Exercise objective:
Transcribe the following records exactly, images excluded.

┌─ Stored data

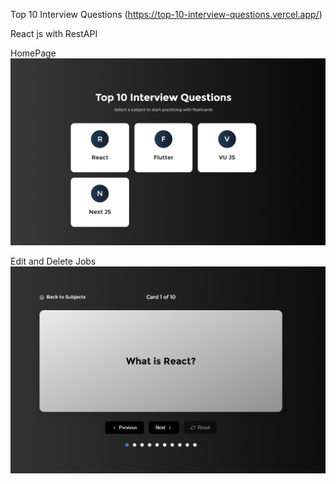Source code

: Top 10 Interview Questions (https://top-10-interview-questions.vercel.app/)

React js with RestAPI

HomePage
<img src="public/homeScreen.png" />

Edit and Delete Jobs
<img src="public/cards.png" />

└─

Solution:
Source code

: Top 10 Interview Questions (https://top-10-interview-questions.vercel.app/)

React js with RestAPI

HomePage
<img src="public/homeScreen.png" />

Edit and Delete Jobs
<img src="public/cards.png" />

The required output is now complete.